**Work order**
Your answer must consist of the records exactly as given, with no pictures included.

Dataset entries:
*** Begin section ***
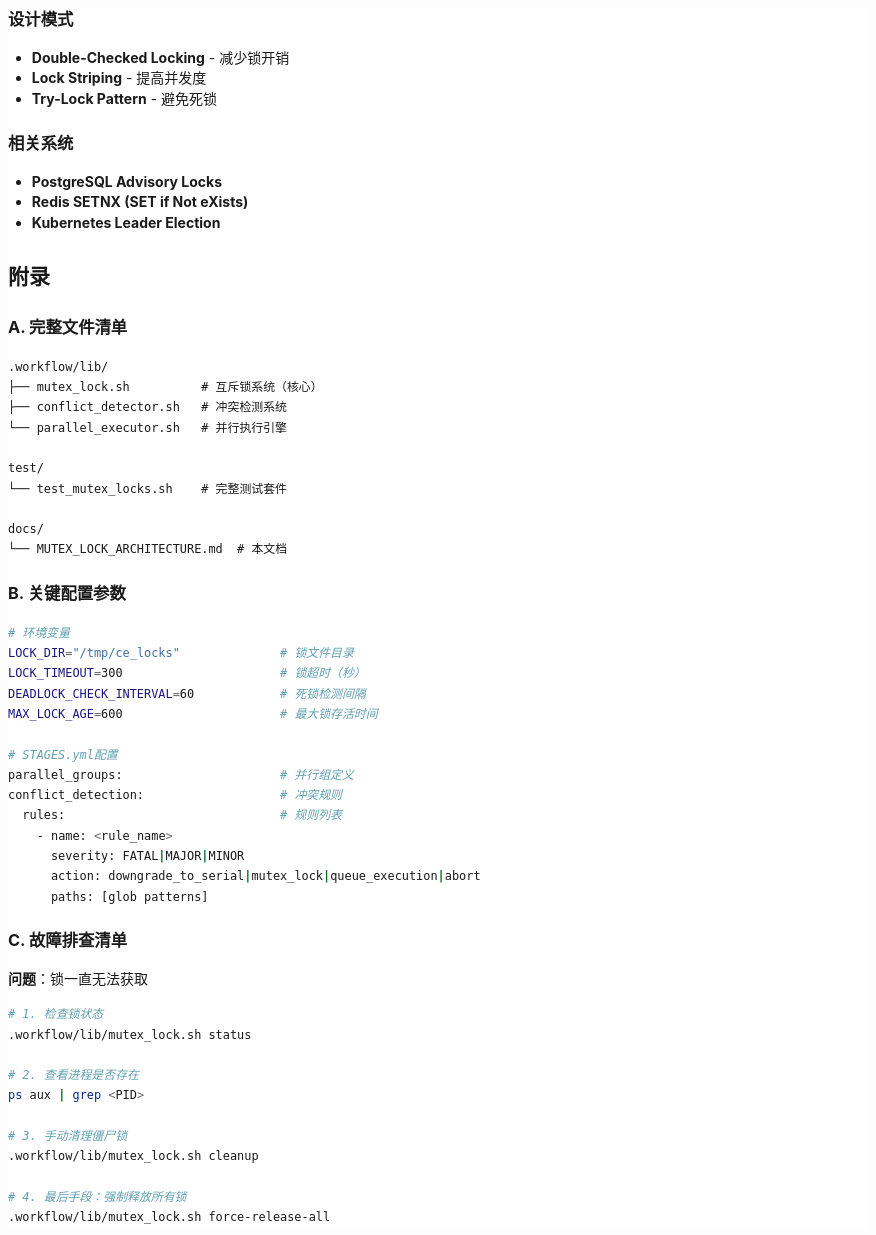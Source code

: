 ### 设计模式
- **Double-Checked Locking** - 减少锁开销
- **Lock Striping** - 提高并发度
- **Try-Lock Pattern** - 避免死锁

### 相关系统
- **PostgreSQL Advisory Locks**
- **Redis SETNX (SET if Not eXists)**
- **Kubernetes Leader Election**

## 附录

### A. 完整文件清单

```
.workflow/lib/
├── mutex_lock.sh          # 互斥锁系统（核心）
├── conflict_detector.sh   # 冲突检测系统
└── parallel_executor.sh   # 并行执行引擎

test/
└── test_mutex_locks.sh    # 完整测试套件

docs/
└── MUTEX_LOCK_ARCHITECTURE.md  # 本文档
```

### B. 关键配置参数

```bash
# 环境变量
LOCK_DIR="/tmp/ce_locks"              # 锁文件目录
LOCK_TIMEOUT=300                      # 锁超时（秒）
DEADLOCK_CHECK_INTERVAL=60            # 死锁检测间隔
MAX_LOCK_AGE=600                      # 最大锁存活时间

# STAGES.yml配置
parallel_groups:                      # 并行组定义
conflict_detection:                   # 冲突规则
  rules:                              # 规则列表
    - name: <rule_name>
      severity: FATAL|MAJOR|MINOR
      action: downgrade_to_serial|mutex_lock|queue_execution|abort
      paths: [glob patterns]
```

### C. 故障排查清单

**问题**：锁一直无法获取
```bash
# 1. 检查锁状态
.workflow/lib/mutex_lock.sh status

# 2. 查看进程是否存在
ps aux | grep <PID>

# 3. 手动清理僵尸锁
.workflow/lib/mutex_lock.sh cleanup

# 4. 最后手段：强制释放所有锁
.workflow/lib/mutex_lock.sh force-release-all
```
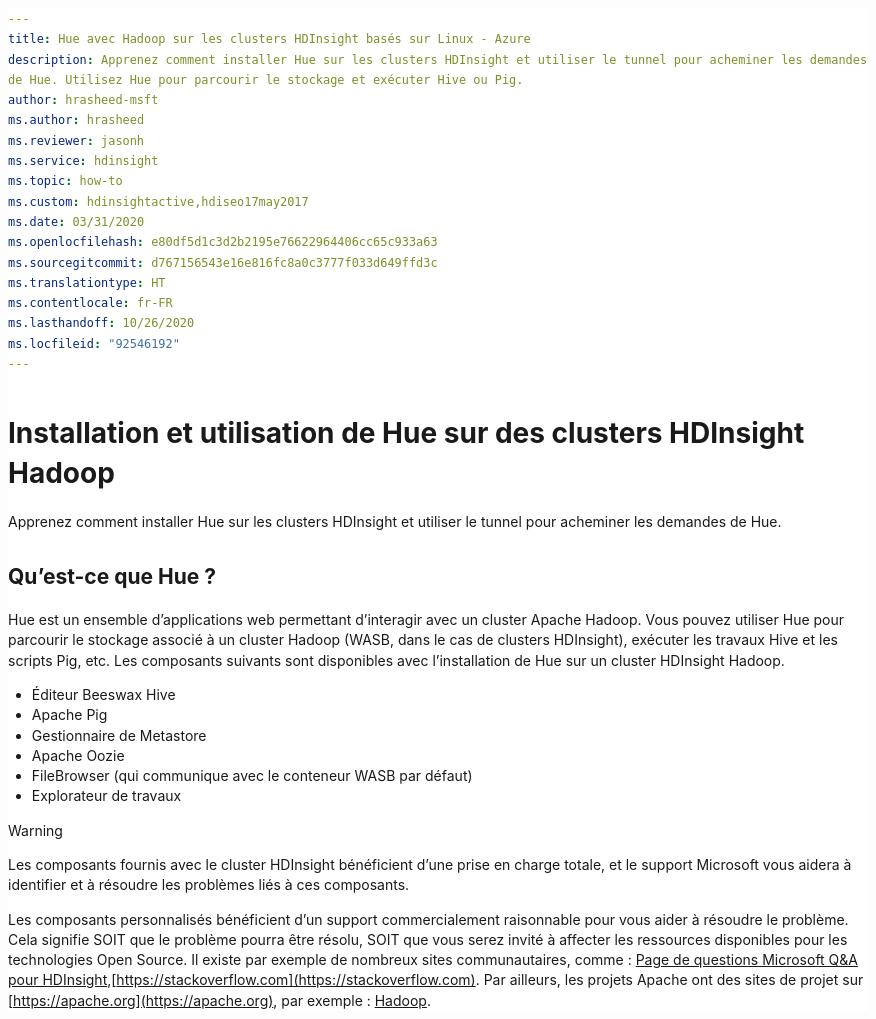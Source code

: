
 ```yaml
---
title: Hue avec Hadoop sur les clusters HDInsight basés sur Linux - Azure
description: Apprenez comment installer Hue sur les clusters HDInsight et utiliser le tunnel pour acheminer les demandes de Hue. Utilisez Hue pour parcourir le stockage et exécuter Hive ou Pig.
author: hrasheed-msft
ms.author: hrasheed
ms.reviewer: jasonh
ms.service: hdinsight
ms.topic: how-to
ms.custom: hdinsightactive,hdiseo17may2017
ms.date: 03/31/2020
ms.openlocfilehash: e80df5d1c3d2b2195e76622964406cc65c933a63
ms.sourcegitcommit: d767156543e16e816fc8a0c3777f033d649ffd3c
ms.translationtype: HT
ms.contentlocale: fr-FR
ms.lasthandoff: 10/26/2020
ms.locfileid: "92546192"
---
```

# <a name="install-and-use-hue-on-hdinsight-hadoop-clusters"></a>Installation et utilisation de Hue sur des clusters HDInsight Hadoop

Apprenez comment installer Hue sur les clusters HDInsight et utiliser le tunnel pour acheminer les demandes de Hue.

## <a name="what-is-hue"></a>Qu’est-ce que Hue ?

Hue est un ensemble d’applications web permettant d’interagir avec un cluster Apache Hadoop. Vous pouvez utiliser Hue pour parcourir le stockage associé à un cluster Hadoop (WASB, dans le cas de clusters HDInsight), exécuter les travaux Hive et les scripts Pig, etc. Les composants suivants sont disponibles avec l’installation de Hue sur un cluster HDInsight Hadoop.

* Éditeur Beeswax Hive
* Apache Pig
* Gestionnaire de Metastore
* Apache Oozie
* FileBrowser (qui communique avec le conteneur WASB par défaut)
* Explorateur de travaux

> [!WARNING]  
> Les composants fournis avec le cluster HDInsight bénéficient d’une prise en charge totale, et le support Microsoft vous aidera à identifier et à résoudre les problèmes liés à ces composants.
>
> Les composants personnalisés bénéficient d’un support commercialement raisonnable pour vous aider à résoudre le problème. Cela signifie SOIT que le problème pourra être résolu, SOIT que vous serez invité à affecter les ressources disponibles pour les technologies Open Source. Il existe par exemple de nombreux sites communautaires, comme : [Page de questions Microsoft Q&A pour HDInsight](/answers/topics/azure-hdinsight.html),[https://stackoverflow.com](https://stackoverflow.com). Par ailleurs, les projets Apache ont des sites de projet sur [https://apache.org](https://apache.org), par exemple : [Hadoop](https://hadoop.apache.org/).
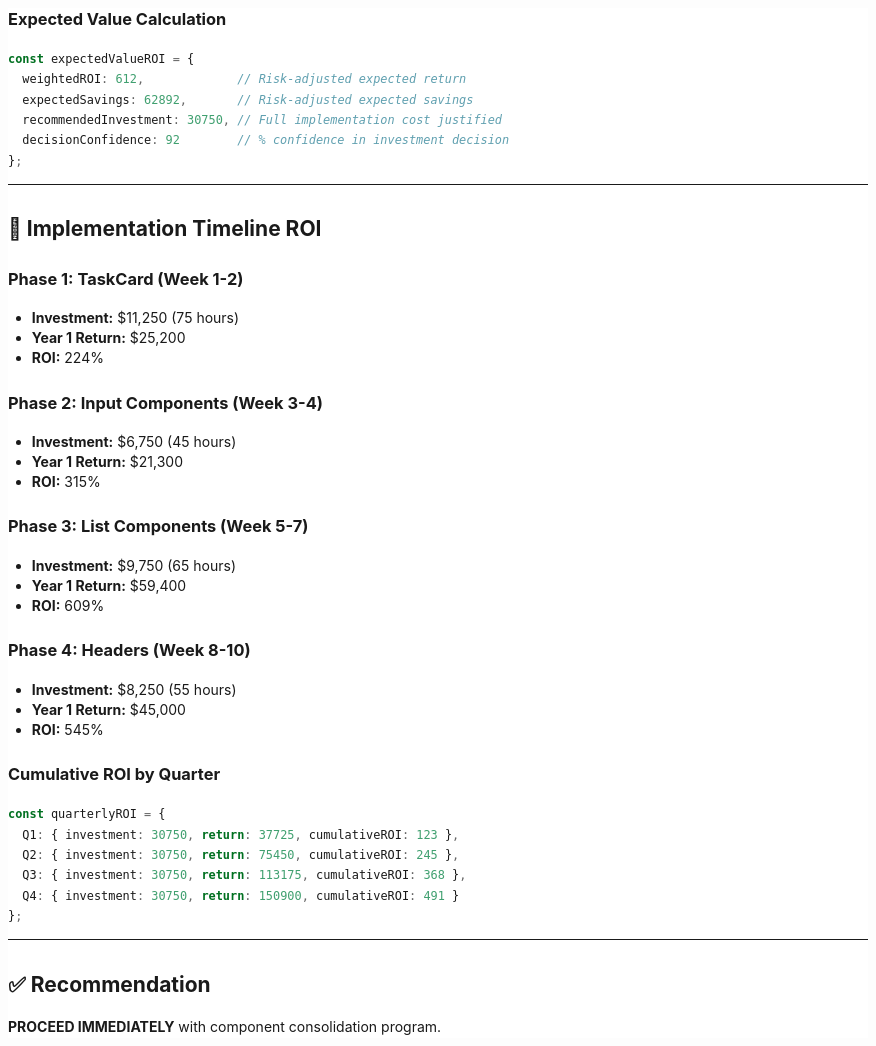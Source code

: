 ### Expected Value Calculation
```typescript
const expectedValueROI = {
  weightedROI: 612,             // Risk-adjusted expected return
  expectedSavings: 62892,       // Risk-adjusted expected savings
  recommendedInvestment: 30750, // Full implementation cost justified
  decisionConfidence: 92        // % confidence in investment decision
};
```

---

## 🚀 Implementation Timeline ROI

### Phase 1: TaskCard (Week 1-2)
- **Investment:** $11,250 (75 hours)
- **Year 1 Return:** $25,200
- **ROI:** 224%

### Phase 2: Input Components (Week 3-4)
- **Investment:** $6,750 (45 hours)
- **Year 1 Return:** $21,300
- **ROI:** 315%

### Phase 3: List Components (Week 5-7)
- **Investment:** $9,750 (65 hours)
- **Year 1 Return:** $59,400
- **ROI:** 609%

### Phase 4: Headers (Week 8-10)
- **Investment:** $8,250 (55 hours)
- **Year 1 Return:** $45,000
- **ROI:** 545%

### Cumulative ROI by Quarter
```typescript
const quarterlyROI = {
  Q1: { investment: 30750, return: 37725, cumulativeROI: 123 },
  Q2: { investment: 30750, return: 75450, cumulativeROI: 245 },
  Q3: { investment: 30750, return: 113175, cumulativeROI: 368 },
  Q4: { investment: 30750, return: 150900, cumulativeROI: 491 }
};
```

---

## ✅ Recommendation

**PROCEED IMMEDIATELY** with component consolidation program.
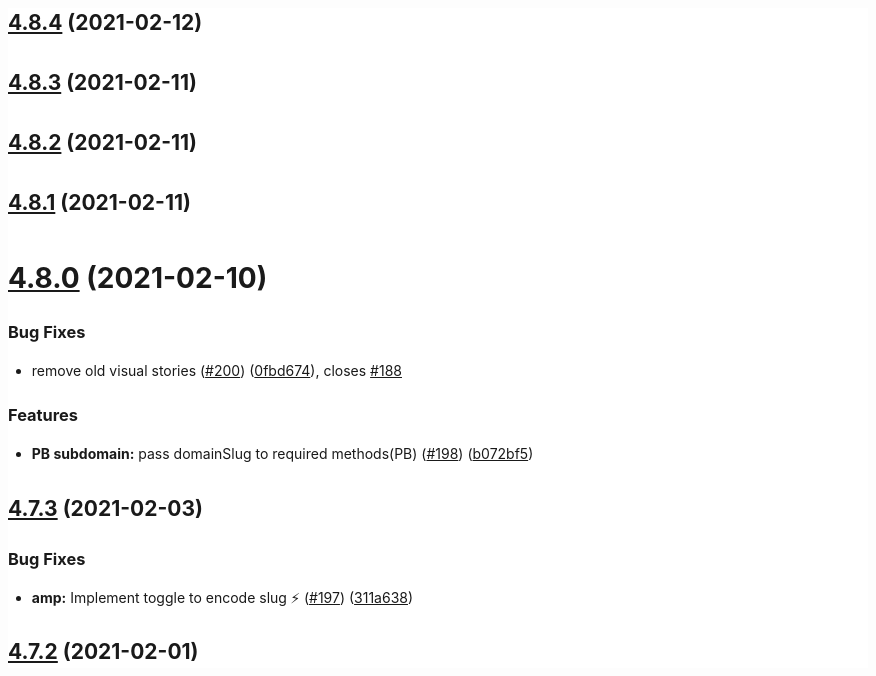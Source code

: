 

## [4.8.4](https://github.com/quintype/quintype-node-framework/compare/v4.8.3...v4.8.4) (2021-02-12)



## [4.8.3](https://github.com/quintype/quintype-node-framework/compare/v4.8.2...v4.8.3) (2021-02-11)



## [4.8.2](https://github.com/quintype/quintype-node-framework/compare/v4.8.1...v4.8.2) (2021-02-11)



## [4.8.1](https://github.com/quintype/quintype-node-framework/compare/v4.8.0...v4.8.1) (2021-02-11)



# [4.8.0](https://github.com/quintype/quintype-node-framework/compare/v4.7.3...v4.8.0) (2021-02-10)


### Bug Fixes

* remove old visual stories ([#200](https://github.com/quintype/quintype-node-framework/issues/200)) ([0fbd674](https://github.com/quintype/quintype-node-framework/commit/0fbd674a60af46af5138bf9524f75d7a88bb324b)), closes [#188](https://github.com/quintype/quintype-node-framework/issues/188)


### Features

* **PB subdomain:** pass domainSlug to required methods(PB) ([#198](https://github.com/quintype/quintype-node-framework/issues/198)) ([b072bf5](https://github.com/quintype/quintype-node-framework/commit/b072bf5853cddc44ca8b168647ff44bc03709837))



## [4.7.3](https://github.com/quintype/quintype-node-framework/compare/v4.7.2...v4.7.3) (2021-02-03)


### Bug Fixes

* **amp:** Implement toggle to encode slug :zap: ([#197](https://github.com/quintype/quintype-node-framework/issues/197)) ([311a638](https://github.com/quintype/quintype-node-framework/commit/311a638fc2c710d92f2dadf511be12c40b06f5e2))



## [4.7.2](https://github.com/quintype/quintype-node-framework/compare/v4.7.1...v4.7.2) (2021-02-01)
*** End section ***
**Problem solution**
Source code

: ### 设计模式
- **Double-Checked Locking** - 减少锁开销
- **Lock Striping** - 提高并发度
- **Try-Lock Pattern** - 避免死锁

### 相关系统
- **PostgreSQL Advisory Locks**
- **Redis SETNX (SET if Not eXists)**
- **Kubernetes Leader Election**

## 附录

### A. 完整文件清单

```
.workflow/lib/
├── mutex_lock.sh          # 互斥锁系统（核心）
├── conflict_detector.sh   # 冲突检测系统
└── parallel_executor.sh   # 并行执行引擎

test/
└── test_mutex_locks.sh    # 完整测试套件

docs/
└── MUTEX_LOCK_ARCHITECTURE.md  # 本文档
```

### B. 关键配置参数

```bash
# 环境变量
LOCK_DIR="/tmp/ce_locks"              # 锁文件目录
LOCK_TIMEOUT=300                      # 锁超时（秒）
DEADLOCK_CHECK_INTERVAL=60            # 死锁检测间隔
MAX_LOCK_AGE=600                      # 最大锁存活时间

# STAGES.yml配置
parallel_groups:                      # 并行组定义
conflict_detection:                   # 冲突规则
  rules:                              # 规则列表
    - name: <rule_name>
      severity: FATAL|MAJOR|MINOR
      action: downgrade_to_serial|mutex_lock|queue_execution|abort
      paths: [glob patterns]
```

### C. 故障排查清单

**问题**：锁一直无法获取
```bash
# 1. 检查锁状态
.workflow/lib/mutex_lock.sh status

# 2. 查看进程是否存在
ps aux | grep <PID>

# 3. 手动清理僵尸锁
.workflow/lib/mutex_lock.sh cleanup

# 4. 最后手段：强制释放所有锁
.workflow/lib/mutex_lock.sh force-release-all
```
Source code

:
 ```yaml
---
title: Hue avec Hadoop sur les clusters HDInsight basés sur Linux - Azure
description: Apprenez comment installer Hue sur les clusters HDInsight et utiliser le tunnel pour acheminer les demandes de Hue. Utilisez Hue pour parcourir le stockage et exécuter Hive ou Pig.
author: hrasheed-msft
ms.author: hrasheed
ms.reviewer: jasonh
ms.service: hdinsight
ms.topic: how-to
ms.custom: hdinsightactive,hdiseo17may2017
ms.date: 03/31/2020
ms.openlocfilehash: e80df5d1c3d2b2195e76622964406cc65c933a63
ms.sourcegitcommit: d767156543e16e816fc8a0c3777f033d649ffd3c
ms.translationtype: HT
ms.contentlocale: fr-FR
ms.lasthandoff: 10/26/2020
ms.locfileid: "92546192"
---
```

# <a name="install-and-use-hue-on-hdinsight-hadoop-clusters"></a>Installation et utilisation de Hue sur des clusters HDInsight Hadoop

Apprenez comment installer Hue sur les clusters HDInsight et utiliser le tunnel pour acheminer les demandes de Hue.

## <a name="what-is-hue"></a>Qu’est-ce que Hue ?

Hue est un ensemble d’applications web permettant d’interagir avec un cluster Apache Hadoop. Vous pouvez utiliser Hue pour parcourir le stockage associé à un cluster Hadoop (WASB, dans le cas de clusters HDInsight), exécuter les travaux Hive et les scripts Pig, etc. Les composants suivants sont disponibles avec l’installation de Hue sur un cluster HDInsight Hadoop.

* Éditeur Beeswax Hive
* Apache Pig
* Gestionnaire de Metastore
* Apache Oozie
* FileBrowser (qui communique avec le conteneur WASB par défaut)
* Explorateur de travaux

> [!WARNING]  
> Les composants fournis avec le cluster HDInsight bénéficient d’une prise en charge totale, et le support Microsoft vous aidera à identifier et à résoudre les problèmes liés à ces composants.
>
> Les composants personnalisés bénéficient d’un support commercialement raisonnable pour vous aider à résoudre le problème. Cela signifie SOIT que le problème pourra être résolu, SOIT que vous serez invité à affecter les ressources disponibles pour les technologies Open Source. Il existe par exemple de nombreux sites communautaires, comme : [Page de questions Microsoft Q&A pour HDInsight](/answers/topics/azure-hdinsight.html),[https://stackoverflow.com](https://stackoverflow.com). Par ailleurs, les projets Apache ont des sites de projet sur [https://apache.org](https://apache.org), par exemple : [Hadoop](https://hadoop.apache.org/).
Source code

: ### Expected Value Calculation
```typescript
const expectedValueROI = {
  weightedROI: 612,             // Risk-adjusted expected return
  expectedSavings: 62892,       // Risk-adjusted expected savings
  recommendedInvestment: 30750, // Full implementation cost justified
  decisionConfidence: 92        // % confidence in investment decision
};
```

---

## 🚀 Implementation Timeline ROI

### Phase 1: TaskCard (Week 1-2)
- **Investment:** $11,250 (75 hours)
- **Year 1 Return:** $25,200
- **ROI:** 224%

### Phase 2: Input Components (Week 3-4)
- **Investment:** $6,750 (45 hours)
- **Year 1 Return:** $21,300
- **ROI:** 315%

### Phase 3: List Components (Week 5-7)
- **Investment:** $9,750 (65 hours)
- **Year 1 Return:** $59,400
- **ROI:** 609%

### Phase 4: Headers (Week 8-10)
- **Investment:** $8,250 (55 hours)
- **Year 1 Return:** $45,000
- **ROI:** 545%

### Cumulative ROI by Quarter
```typescript
const quarterlyROI = {
  Q1: { investment: 30750, return: 37725, cumulativeROI: 123 },
  Q2: { investment: 30750, return: 75450, cumulativeROI: 245 },
  Q3: { investment: 30750, return: 113175, cumulativeROI: 368 },
  Q4: { investment: 30750, return: 150900, cumulativeROI: 491 }
};
```

---

## ✅ Recommendation

**PROCEED IMMEDIATELY** with component consolidation program.
Source code

: 

## [4.8.4](https://github.com/quintype/quintype-node-framework/compare/v4.8.3...v4.8.4) (2021-02-12)



## [4.8.3](https://github.com/quintype/quintype-node-framework/compare/v4.8.2...v4.8.3) (2021-02-11)



## [4.8.2](https://github.com/quintype/quintype-node-framework/compare/v4.8.1...v4.8.2) (2021-02-11)



## [4.8.1](https://github.com/quintype/quintype-node-framework/compare/v4.8.0...v4.8.1) (2021-02-11)



# [4.8.0](https://github.com/quintype/quintype-node-framework/compare/v4.7.3...v4.8.0) (2021-02-10)


### Bug Fixes

* remove old visual stories ([#200](https://github.com/quintype/quintype-node-framework/issues/200)) ([0fbd674](https://github.com/quintype/quintype-node-framework/commit/0fbd674a60af46af5138bf9524f75d7a88bb324b)), closes [#188](https://github.com/quintype/quintype-node-framework/issues/188)


### Features

* **PB subdomain:** pass domainSlug to required methods(PB) ([#198](https://github.com/quintype/quintype-node-framework/issues/198)) ([b072bf5](https://github.com/quintype/quintype-node-framework/commit/b072bf5853cddc44ca8b168647ff44bc03709837))



## [4.7.3](https://github.com/quintype/quintype-node-framework/compare/v4.7.2...v4.7.3) (2021-02-03)


### Bug Fixes

* **amp:** Implement toggle to encode slug :zap: ([#197](https://github.com/quintype/quintype-node-framework/issues/197)) ([311a638](https://github.com/quintype/quintype-node-framework/commit/311a638fc2c710d92f2dadf511be12c40b06f5e2))



## [4.7.2](https://github.com/quintype/quintype-node-framework/compare/v4.7.1...v4.7.2) (2021-02-01)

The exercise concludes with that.